◆ Given records ◆
——————
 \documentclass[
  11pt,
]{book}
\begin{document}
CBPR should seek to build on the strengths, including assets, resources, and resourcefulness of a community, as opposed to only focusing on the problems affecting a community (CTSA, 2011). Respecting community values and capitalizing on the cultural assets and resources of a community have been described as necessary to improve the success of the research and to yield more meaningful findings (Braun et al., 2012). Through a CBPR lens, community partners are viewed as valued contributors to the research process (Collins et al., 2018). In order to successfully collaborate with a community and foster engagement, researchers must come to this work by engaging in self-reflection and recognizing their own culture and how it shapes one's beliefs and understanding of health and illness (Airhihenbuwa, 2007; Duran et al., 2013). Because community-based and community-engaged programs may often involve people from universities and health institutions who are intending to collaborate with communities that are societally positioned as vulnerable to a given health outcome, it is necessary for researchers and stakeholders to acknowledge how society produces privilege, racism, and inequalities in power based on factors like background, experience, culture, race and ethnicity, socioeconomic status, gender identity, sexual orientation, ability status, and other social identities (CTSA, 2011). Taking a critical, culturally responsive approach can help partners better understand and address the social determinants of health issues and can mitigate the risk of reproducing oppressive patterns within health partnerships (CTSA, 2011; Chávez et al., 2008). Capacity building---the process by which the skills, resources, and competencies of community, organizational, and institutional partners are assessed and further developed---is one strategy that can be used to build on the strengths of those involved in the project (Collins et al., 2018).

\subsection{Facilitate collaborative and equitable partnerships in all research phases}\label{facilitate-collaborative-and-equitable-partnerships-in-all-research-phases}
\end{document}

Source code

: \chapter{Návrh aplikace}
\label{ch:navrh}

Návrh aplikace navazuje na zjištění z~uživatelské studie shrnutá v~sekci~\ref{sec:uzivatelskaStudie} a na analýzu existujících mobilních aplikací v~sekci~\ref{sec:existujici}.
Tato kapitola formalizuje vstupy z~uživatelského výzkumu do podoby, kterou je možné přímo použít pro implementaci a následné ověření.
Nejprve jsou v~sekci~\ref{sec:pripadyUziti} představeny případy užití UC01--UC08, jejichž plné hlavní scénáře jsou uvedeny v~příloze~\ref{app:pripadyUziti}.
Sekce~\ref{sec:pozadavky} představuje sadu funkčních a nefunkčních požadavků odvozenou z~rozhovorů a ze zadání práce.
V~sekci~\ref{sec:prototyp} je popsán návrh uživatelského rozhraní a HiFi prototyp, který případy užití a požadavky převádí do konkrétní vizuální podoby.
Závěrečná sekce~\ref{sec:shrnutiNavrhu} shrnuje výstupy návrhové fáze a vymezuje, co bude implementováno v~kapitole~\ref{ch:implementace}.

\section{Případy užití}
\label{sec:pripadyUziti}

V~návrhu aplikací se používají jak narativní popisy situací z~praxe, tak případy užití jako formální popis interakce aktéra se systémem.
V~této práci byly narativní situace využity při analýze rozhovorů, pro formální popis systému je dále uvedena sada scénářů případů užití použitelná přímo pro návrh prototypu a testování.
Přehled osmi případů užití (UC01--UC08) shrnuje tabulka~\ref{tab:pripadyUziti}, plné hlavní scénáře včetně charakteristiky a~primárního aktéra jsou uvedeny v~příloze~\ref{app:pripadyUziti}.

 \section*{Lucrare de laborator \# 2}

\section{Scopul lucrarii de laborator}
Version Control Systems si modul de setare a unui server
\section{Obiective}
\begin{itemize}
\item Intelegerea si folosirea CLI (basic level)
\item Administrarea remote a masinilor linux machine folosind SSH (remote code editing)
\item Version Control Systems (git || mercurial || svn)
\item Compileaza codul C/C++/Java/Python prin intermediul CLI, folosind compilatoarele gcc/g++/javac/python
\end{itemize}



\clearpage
——————
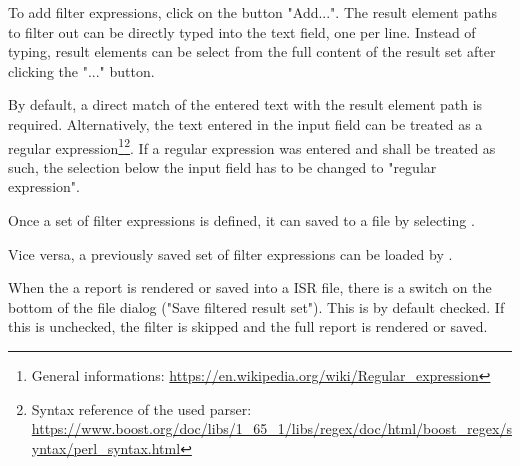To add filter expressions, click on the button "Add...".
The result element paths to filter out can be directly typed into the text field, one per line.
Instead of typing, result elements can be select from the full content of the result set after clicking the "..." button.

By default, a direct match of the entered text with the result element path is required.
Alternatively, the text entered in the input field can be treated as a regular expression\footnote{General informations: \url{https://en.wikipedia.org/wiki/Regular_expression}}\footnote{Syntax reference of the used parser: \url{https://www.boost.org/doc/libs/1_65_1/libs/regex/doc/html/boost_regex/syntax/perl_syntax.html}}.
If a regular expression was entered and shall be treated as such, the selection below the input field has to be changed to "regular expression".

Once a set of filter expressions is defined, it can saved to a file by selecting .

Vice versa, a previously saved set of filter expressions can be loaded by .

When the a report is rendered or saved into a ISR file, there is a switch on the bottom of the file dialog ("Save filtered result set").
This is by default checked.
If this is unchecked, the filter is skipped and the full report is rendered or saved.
——————
◆ Description of the task ◆
In the listing above, find each line containing "label" and copy it.

◆ Task response ◆
\subsection{Facilitate collaborative and equitable partnerships in all research phases}\label{facilitate-collaborative-and-equitable-partnerships-in-all-research-phases}
\label{ch:navrh}
\label{sec:pripadyUziti}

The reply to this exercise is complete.